Records START
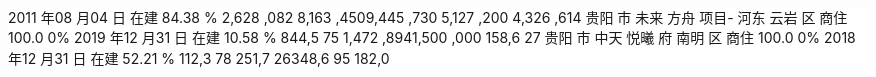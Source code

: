 2011
年08
月04
日
在建
84.38
%
2,628
,082
8,163
,4509,445
,730
5,127
,200
4,326
,614
贵阳
市
未来
方舟
项目-
河东
云岩
区
商住
100.0
0%
2019
年12
月31
日
在建
10.58
%
844,5
75
1,472
,8941,500
,000
158,6
27
贵阳
市
中天
悦曦
府
南明
区
商住
100.0
0%
2018
年12
月31
日
在建
52.21
%
112,3
78
251,7
26348,6
95
182,0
Records END
• [Requirement] Only the records, copied exactly and without pictures, should make up the answer.

• [The answer]
Source code

: 2011
年08
月04
日
在建
84.38
%
2,628
,082
8,163
,4509,445
,730
5,127
,200
4,326
,614
贵阳
市
未来
方舟
项目-
河东
云岩
区
商住
100.0
0%
2019
年12
月31
日
在建
10.58
%
844,5
75
1,472
,8941,500
,000
158,6
27
贵阳
市
中天
悦曦
府
南明
区
商住
100.0
0%
2018
年12
月31
日
在建
52.21
%
112,3
78
251,7
26348,6
95
182,0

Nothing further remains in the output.